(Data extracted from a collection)
____________

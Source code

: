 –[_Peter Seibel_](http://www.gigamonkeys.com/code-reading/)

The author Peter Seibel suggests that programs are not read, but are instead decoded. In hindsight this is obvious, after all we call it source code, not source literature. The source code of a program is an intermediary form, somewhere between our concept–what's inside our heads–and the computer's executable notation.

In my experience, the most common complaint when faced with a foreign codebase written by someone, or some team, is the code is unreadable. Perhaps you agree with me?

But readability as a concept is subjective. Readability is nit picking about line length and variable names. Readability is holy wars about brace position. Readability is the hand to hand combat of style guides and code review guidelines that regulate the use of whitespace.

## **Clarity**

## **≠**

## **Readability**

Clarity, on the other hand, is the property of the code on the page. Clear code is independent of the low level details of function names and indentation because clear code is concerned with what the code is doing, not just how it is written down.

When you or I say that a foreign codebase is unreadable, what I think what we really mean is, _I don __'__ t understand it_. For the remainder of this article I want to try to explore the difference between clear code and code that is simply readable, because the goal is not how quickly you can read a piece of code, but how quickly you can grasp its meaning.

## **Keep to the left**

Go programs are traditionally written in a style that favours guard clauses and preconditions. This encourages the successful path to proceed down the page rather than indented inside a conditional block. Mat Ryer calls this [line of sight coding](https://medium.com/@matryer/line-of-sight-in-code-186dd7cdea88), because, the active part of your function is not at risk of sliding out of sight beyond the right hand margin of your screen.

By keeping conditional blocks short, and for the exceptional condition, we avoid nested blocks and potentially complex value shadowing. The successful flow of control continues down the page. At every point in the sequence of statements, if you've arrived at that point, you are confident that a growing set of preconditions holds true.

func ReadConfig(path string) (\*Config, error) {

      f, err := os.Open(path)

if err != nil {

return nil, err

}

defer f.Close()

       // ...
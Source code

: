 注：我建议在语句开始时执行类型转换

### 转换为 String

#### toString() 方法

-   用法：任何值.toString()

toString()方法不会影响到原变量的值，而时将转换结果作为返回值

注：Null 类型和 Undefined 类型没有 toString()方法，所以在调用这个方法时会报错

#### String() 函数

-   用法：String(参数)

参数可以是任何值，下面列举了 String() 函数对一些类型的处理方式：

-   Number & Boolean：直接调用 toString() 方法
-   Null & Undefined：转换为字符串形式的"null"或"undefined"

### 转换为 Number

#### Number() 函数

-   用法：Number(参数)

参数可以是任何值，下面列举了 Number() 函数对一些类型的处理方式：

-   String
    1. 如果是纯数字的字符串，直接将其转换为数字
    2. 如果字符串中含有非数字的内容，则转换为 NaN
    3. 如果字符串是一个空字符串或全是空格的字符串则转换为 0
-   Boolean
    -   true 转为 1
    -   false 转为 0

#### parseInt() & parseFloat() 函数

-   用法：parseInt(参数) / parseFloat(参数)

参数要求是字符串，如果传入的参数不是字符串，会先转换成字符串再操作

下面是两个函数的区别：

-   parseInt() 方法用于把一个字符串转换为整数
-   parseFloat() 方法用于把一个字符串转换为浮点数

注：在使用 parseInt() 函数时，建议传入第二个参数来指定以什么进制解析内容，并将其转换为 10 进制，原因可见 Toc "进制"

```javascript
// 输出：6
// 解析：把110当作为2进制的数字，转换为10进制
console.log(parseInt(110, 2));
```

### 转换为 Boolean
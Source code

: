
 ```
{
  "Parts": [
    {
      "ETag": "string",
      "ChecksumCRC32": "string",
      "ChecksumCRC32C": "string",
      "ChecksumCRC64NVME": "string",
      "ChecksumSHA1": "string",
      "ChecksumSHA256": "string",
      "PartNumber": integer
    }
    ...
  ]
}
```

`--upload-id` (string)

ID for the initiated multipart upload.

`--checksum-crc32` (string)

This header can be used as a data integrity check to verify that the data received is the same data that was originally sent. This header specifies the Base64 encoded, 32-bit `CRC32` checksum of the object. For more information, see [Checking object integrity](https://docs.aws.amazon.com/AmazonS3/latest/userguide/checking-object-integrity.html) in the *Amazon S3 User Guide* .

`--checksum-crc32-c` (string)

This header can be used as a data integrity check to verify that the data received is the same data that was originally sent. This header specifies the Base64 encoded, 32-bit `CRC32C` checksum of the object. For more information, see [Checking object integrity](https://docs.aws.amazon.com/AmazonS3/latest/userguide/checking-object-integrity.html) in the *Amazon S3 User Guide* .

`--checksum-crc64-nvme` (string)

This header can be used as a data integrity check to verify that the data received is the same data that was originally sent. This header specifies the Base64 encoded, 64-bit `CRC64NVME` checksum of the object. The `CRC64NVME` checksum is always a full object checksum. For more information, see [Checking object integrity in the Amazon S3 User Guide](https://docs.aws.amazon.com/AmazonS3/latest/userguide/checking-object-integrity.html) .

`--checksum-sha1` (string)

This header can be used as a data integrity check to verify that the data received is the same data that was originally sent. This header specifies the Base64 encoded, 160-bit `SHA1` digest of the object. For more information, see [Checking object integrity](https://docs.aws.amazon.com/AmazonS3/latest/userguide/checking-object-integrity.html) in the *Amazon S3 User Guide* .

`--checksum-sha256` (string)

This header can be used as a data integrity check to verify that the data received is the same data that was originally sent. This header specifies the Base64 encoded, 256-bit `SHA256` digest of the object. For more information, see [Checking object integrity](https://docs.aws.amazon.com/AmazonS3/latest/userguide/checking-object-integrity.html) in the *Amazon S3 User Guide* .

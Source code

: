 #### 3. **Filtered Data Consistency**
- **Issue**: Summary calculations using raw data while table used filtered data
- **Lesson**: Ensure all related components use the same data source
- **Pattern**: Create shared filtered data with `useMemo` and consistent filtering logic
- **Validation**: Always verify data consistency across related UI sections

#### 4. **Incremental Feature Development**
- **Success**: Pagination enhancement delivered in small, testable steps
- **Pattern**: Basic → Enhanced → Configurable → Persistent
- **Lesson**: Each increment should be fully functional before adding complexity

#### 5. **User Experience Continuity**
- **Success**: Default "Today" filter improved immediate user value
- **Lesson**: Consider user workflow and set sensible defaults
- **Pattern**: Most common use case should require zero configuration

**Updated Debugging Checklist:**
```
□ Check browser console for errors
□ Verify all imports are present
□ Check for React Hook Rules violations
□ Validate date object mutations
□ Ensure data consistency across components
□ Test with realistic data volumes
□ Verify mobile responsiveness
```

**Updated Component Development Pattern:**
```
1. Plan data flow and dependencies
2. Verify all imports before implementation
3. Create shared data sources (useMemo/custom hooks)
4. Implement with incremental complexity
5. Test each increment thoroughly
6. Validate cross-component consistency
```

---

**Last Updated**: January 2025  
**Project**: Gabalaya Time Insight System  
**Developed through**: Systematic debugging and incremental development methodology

____________

■ EXERCISE DESCRIPTION
Quote every line of the records above, from the first down to the one holding "In my experience, the", exactly as written.

■ RESPONSE TO THE EXERCISE
Source code

: –[_Peter Seibel_](http://www.gigamonkeys.com/code-reading/)

The author Peter Seibel suggests that programs are not read, but are instead decoded. In hindsight this is obvious, after all we call it source code, not source literature. The source code of a program is an intermediary form, somewhere between our concept–what's inside our heads–and the computer's executable notation.

In my experience, the most common complaint when faced with a foreign codebase written by someone, or some team, is the code is unreadable. Perhaps you agree with me?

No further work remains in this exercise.